Exercise directions: Take the entries below and print only the lines from the one with "State machines guarantee" through the one with "The idea is", exactly as they stand, both ends included.
____ Data to use
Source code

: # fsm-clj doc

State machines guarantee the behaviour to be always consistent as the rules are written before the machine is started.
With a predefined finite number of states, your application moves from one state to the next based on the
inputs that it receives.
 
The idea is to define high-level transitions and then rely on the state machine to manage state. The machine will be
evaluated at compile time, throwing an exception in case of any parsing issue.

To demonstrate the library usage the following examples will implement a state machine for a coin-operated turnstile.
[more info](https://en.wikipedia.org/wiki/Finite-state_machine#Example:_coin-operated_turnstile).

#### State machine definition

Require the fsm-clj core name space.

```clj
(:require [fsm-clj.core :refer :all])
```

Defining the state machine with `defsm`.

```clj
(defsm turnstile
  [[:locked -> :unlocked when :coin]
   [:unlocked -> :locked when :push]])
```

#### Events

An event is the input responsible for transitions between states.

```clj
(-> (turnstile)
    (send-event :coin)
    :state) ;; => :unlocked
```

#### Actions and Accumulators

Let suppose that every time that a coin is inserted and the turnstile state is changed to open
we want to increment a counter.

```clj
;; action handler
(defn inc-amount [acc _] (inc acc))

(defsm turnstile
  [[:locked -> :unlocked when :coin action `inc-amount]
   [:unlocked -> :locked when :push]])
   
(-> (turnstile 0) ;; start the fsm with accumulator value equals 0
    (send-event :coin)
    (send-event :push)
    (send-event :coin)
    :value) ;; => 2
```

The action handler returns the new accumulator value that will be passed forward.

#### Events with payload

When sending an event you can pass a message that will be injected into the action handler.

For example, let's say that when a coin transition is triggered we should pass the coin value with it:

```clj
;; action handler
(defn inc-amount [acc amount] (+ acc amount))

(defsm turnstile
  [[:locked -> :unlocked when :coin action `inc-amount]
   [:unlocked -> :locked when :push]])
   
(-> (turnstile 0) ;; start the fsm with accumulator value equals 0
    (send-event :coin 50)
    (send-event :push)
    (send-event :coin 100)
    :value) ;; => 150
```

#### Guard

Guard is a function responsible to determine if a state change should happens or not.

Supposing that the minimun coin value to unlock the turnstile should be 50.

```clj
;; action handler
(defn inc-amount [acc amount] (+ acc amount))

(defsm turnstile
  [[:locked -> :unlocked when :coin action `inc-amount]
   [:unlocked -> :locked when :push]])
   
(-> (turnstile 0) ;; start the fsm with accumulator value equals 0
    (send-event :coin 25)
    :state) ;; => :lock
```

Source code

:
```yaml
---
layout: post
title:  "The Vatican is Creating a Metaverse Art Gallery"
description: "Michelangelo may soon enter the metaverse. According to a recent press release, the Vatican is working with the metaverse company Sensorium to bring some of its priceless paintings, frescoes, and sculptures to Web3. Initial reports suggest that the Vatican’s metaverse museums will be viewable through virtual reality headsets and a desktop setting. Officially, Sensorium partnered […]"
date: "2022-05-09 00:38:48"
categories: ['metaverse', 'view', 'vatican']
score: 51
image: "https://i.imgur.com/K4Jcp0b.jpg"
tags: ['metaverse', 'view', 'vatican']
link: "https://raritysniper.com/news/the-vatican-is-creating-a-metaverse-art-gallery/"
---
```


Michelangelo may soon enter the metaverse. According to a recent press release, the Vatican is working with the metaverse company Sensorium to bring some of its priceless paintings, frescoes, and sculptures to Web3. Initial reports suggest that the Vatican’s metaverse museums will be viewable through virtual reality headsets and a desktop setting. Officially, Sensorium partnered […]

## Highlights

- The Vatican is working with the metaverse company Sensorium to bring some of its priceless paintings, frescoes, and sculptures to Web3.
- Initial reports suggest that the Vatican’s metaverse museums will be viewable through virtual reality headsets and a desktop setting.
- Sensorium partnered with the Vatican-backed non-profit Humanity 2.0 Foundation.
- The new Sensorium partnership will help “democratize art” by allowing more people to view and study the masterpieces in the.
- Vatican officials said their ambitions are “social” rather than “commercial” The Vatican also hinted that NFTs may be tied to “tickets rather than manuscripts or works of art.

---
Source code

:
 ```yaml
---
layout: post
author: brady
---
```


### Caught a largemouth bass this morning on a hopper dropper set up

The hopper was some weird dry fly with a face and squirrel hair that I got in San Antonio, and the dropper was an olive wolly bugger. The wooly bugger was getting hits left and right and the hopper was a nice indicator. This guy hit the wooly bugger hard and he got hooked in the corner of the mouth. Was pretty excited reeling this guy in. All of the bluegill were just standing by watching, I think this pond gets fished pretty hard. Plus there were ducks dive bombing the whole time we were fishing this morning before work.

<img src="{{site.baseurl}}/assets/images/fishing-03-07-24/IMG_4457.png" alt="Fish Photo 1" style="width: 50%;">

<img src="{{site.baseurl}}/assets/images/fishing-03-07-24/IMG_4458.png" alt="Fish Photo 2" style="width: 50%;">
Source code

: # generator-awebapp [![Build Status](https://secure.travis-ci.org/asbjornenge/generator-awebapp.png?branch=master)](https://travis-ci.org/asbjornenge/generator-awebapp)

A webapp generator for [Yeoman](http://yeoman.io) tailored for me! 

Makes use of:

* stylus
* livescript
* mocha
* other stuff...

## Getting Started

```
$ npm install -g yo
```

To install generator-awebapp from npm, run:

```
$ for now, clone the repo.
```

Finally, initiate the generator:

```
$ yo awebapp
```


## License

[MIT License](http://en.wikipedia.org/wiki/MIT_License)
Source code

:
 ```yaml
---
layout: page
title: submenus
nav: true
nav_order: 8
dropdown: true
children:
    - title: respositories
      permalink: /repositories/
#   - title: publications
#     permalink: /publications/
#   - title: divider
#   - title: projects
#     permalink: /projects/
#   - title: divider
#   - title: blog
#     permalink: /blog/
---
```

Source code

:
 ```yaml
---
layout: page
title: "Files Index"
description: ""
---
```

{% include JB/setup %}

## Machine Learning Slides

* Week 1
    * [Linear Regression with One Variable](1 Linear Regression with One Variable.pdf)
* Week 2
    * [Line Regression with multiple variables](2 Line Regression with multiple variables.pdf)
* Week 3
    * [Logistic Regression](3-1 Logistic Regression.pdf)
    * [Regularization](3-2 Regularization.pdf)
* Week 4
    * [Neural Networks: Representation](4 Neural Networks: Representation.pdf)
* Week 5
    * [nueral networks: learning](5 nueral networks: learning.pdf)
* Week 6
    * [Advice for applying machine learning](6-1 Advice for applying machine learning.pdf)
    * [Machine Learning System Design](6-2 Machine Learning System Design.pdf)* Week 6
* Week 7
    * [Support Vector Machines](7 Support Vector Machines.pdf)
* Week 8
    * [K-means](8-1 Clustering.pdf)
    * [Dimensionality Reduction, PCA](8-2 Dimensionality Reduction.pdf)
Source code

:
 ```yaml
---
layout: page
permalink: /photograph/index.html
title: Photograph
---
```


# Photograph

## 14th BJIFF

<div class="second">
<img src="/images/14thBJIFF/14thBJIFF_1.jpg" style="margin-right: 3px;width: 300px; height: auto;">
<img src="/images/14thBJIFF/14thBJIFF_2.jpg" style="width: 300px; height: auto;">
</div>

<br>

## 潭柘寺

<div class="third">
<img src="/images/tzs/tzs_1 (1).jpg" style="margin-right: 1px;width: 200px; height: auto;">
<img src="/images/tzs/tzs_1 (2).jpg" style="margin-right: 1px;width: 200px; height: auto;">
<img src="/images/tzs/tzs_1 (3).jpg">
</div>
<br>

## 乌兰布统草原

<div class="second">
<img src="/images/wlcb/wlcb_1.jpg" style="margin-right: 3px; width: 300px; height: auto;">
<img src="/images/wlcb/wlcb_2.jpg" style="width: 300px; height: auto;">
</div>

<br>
________
Written solution:
State machines guarantee the behaviour to be always consistent as the rules are written before the machine is started.
With a predefined finite number of states, your application moves from one state to the next based on the
inputs that it receives.
 
The idea is to define high-level transitions and then rely on the state machine to manage state. The machine will be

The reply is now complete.